◆ Required action
Please write out each entry that follows, keeping it exactly the same.

** Input material follows **

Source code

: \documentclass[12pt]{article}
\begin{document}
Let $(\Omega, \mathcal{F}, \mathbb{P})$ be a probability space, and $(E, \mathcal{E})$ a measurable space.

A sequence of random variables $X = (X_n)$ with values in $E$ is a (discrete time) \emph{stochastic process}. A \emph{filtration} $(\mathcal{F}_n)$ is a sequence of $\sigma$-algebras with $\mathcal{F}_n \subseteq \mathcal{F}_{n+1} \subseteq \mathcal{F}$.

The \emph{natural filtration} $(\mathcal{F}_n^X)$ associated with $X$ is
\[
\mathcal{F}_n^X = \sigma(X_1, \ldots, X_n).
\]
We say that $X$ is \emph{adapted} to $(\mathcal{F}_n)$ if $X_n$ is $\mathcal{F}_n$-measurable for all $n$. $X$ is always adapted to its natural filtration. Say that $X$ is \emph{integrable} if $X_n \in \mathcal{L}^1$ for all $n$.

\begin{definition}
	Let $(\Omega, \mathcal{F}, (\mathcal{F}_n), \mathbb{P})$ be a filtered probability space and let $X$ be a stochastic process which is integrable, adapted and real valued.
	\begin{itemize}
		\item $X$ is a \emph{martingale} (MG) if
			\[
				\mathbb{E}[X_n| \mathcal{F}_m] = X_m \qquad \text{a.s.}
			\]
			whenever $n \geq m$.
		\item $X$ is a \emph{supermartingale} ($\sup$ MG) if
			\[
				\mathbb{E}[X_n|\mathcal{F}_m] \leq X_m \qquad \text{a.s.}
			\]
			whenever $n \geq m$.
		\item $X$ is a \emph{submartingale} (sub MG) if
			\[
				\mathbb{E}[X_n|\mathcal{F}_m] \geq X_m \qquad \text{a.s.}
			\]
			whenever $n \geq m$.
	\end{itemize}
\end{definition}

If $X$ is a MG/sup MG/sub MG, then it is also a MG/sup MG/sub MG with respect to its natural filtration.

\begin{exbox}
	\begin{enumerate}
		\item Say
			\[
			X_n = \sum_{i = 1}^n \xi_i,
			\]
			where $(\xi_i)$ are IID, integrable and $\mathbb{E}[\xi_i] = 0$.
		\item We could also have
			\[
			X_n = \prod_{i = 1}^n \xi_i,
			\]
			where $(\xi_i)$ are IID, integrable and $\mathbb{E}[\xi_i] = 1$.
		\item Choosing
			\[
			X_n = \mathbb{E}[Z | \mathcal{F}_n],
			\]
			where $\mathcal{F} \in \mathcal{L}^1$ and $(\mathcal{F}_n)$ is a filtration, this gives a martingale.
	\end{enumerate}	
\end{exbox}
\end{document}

** End of Input material **

◆ Written reply
Source code

: \documentclass[12pt]{article}
\begin{document}
Let $(\Omega, \mathcal{F}, \mathbb{P})$ be a probability space, and $(E, \mathcal{E})$ a measurable space.

A sequence of random variables $X = (X_n)$ with values in $E$ is a (discrete time) \emph{stochastic process}. A \emph{filtration} $(\mathcal{F}_n)$ is a sequence of $\sigma$-algebras with $\mathcal{F}_n \subseteq \mathcal{F}_{n+1} \subseteq \mathcal{F}$.

The \emph{natural filtration} $(\mathcal{F}_n^X)$ associated with $X$ is
\[
\mathcal{F}_n^X = \sigma(X_1, \ldots, X_n).
\]
We say that $X$ is \emph{adapted} to $(\mathcal{F}_n)$ if $X_n$ is $\mathcal{F}_n$-measurable for all $n$. $X$ is always adapted to its natural filtration. Say that $X$ is \emph{integrable} if $X_n \in \mathcal{L}^1$ for all $n$.

\begin{definition}
	Let $(\Omega, \mathcal{F}, (\mathcal{F}_n), \mathbb{P})$ be a filtered probability space and let $X$ be a stochastic process which is integrable, adapted and real valued.
	\begin{itemize}
		\item $X$ is a \emph{martingale} (MG) if
			\[
				\mathbb{E}[X_n| \mathcal{F}_m] = X_m \qquad \text{a.s.}
			\]
			whenever $n \geq m$.
		\item $X$ is a \emph{supermartingale} ($\sup$ MG) if
			\[
				\mathbb{E}[X_n|\mathcal{F}_m] \leq X_m \qquad \text{a.s.}
			\]
			whenever $n \geq m$.
		\item $X$ is a \emph{submartingale} (sub MG) if
			\[
				\mathbb{E}[X_n|\mathcal{F}_m] \geq X_m \qquad \text{a.s.}
			\]
			whenever $n \geq m$.
	\end{itemize}
\end{definition}

If $X$ is a MG/sup MG/sub MG, then it is also a MG/sup MG/sub MG with respect to its natural filtration.

\begin{exbox}
	\begin{enumerate}
		\item Say
			\[
			X_n = \sum_{i = 1}^n \xi_i,
			\]
			where $(\xi_i)$ are IID, integrable and $\mathbb{E}[\xi_i] = 0$.
		\item We could also have
			\[
			X_n = \prod_{i = 1}^n \xi_i,
			\]
			where $(\xi_i)$ are IID, integrable and $\mathbb{E}[\xi_i] = 1$.
		\item Choosing
			\[
			X_n = \mathbb{E}[Z | \mathcal{F}_n],
			\]
			where $\mathcal{F} \in \mathcal{L}^1$ and $(\mathcal{F}_n)$ is a filtration, this gives a martingale.
	\end{enumerate}	
\end{exbox}
\end{document}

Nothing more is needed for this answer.